There are at least three endings to this myth. Happily ever after is the dullest and least believable, that she and Ulysses reconciled and stayed Ithaca-bound for their remaining years. Another ending undermines them both, adultery with Circe matched by infidelity with a guest, named and yet early and easily killed, forgotten, when Ulysses swung his club. Ulysses is less forgiving of Penelope’s betrayal than she of his—he exiles her, and she wanders, cursed not by gods but by the man who could never find his way home without divine intervention.

The third ending is odd; a new player appears. Penelope leaves Ulysses and wanders, yet meets Hermes on her travels. They marry, and Penelope has a second son, the god Pan, who in his wildness and cleverness is music and desire, promiscuity with no urge for faith or faithfulness.
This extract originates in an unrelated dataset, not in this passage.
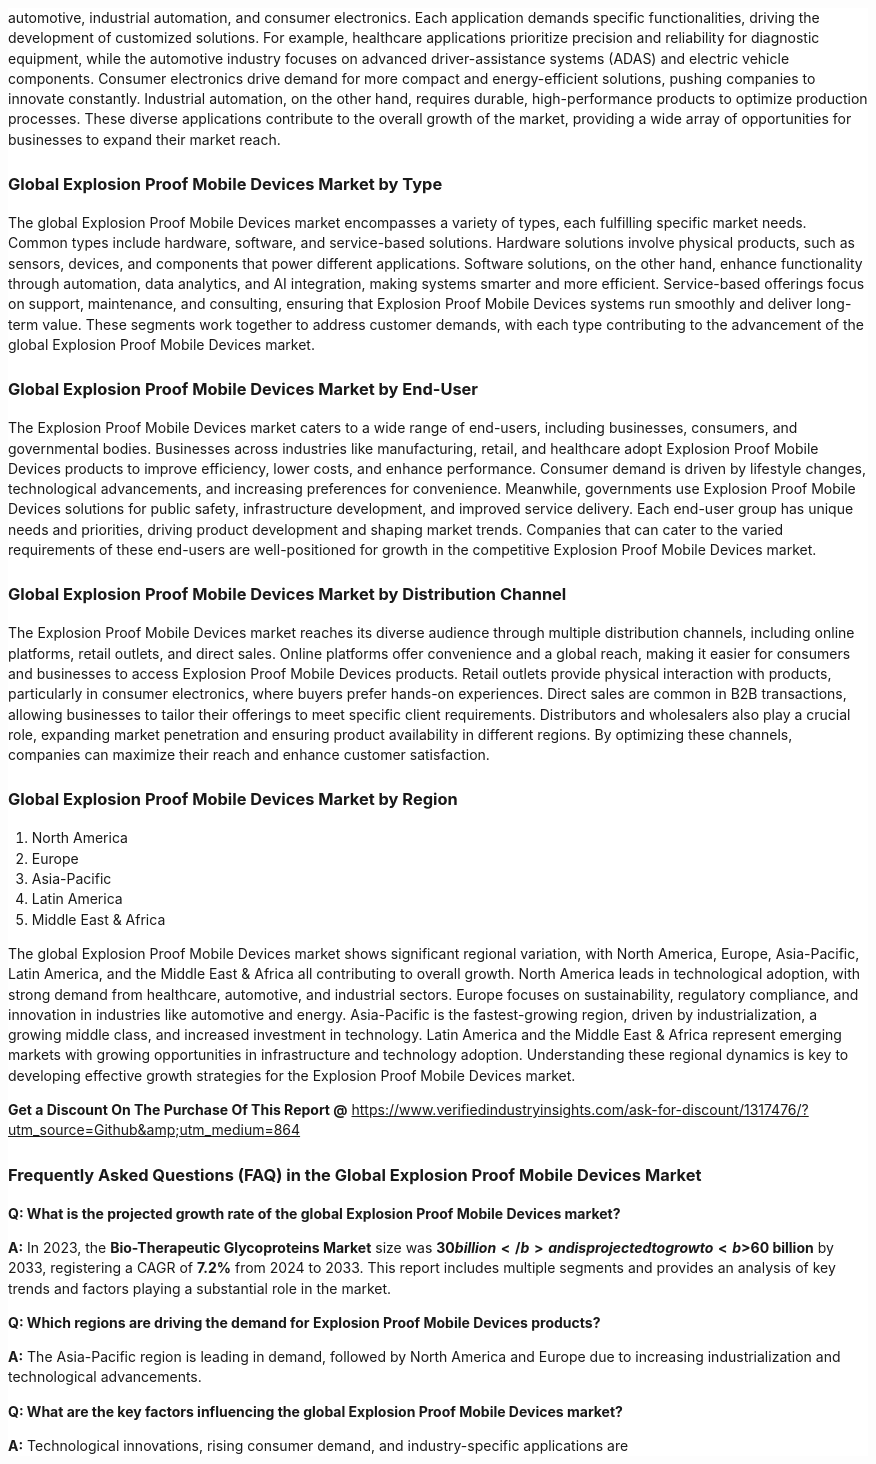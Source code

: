 automotive, industrial automation, and consumer electronics. Each application demands specific functionalities, driving the development of customized solutions. For example, healthcare applications prioritize precision and reliability for diagnostic equipment, while the automotive industry focuses on advanced driver-assistance systems (ADAS) and electric vehicle components. Consumer electronics drive demand for more compact and energy-efficient solutions, pushing companies to innovate constantly. Industrial automation, on the other hand, requires durable, high-performance products to optimize production processes. These diverse applications contribute to the overall growth of the market, providing a wide array of opportunities for businesses to expand their market reach.</p><h3>Global Explosion Proof Mobile Devices Market by Type</h3><p>The global Explosion Proof Mobile Devices market encompasses a variety of types, each fulfilling specific market needs. Common types include hardware, software, and service-based solutions. Hardware solutions involve physical products, such as sensors, devices, and components that power different applications. Software solutions, on the other hand, enhance functionality through automation, data analytics, and AI integration, making systems smarter and more efficient. Service-based offerings focus on support, maintenance, and consulting, ensuring that Explosion Proof Mobile Devices systems run smoothly and deliver long-term value. These segments work together to address customer demands, with each type contributing to the advancement of the global Explosion Proof Mobile Devices market.</p><h3>Global Explosion Proof Mobile Devices Market by End-User</h3><p>The Explosion Proof Mobile Devices market caters to a wide range of end-users, including businesses, consumers, and governmental bodies. Businesses across industries like manufacturing, retail, and healthcare adopt Explosion Proof Mobile Devices products to improve efficiency, lower costs, and enhance performance. Consumer demand is driven by lifestyle changes, technological advancements, and increasing preferences for convenience. Meanwhile, governments use Explosion Proof Mobile Devices solutions for public safety, infrastructure development, and improved service delivery. Each end-user group has unique needs and priorities, driving product development and shaping market trends. Companies that can cater to the varied requirements of these end-users are well-positioned for growth in the competitive Explosion Proof Mobile Devices market.</p><h3>Global Explosion Proof Mobile Devices Market by Distribution Channel</h3><p>The Explosion Proof Mobile Devices market reaches its diverse audience through multiple distribution channels, including online platforms, retail outlets, and direct sales. Online platforms offer convenience and a global reach, making it easier for consumers and businesses to access Explosion Proof Mobile Devices products. Retail outlets provide physical interaction with products, particularly in consumer electronics, where buyers prefer hands-on experiences. Direct sales are common in B2B transactions, allowing businesses to tailor their offerings to meet specific client requirements. Distributors and wholesalers also play a crucial role, expanding market penetration and ensuring product availability in different regions. By optimizing these channels, companies can maximize their reach and enhance customer satisfaction.</p><h3>Global Explosion Proof Mobile Devices Market by Region</h3><ol><li>North America</li><li>Europe</li><li>Asia-Pacific</li><li>Latin America</li><li>Middle East &amp; Africa</li></ol><p>The global Explosion Proof Mobile Devices market shows significant regional variation, with North America, Europe, Asia-Pacific, Latin America, and the Middle East &amp; Africa all contributing to overall growth. North America leads in technological adoption, with strong demand from healthcare, automotive, and industrial sectors. Europe focuses on sustainability, regulatory compliance, and innovation in industries like automotive and energy. Asia-Pacific is the fastest-growing region, driven by industrialization, a growing middle class, and increased investment in technology. Latin America and the Middle East &amp; Africa represent emerging markets with growing opportunities in infrastructure and technology adoption. Understanding these regional dynamics is key to developing effective growth strategies for the Explosion Proof Mobile Devices market.</p><p><span class="font-[700]"><strong>Get a Discount On The Purchase Of This Report @</strong> <a href="https://www.verifiedindustryinsights.com/ask-for-discount/1317476/?utm_source=Github&amp;utm_medium=864">https://www.verifiedindustryinsights.com/ask-for-discount/1317476/?utm_source=Github&amp;utm_medium=864</a></span></p><h3>Frequently Asked Questions (FAQ) in the Global Explosion Proof Mobile Devices Market</h3><p><strong>Q: What is the projected growth rate of the global Explosion Proof Mobile Devices market?</strong></p><p><strong>A:</strong>&nbsp;In 2023, the <b>Bio-Therapeutic Glycoproteins Market</b> size was <b>$30 billion</b> and is projected to grow to <b>$60 billion</b> by 2033, registering a CAGR of <b>7.2%</b> from 2024 to 2033. This report includes multiple segments and provides an analysis of key trends and factors playing a substantial role in the market.</p><p><strong>Q: Which regions are driving the demand for Explosion Proof Mobile Devices products?</strong></p><p><strong>A:</strong> The Asia-Pacific region is leading in demand, followed by North America and Europe due to increasing industrialization and technological advancements.</p><p><strong>Q: What are the key factors influencing the global Explosion Proof Mobile Devices market?</strong></p><p><strong>A:</strong> Technological innovations, rising consumer demand, and industry-specific applications are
Which is true? The archetype that speaks the most in the story you create of and for yourself. They’re all archetypes, these myths, not really real yet speaking for each of us in some experience of desire, lost love, belief, despair, and weariness. The women are weary, or they are lost. The men are unable to realize their desire without ruining that which they desire. What is found eludes the finder, or destroys what touches its form. And yet we wait; we try; we make different endings to the same story that keep us wandering and coming back. Finding our way home to unravel at night what we’ve made through the day, choosing what works. Rejecting the ideal for real. “Believing in something like air” (Jill Leininger), believing in something like truth.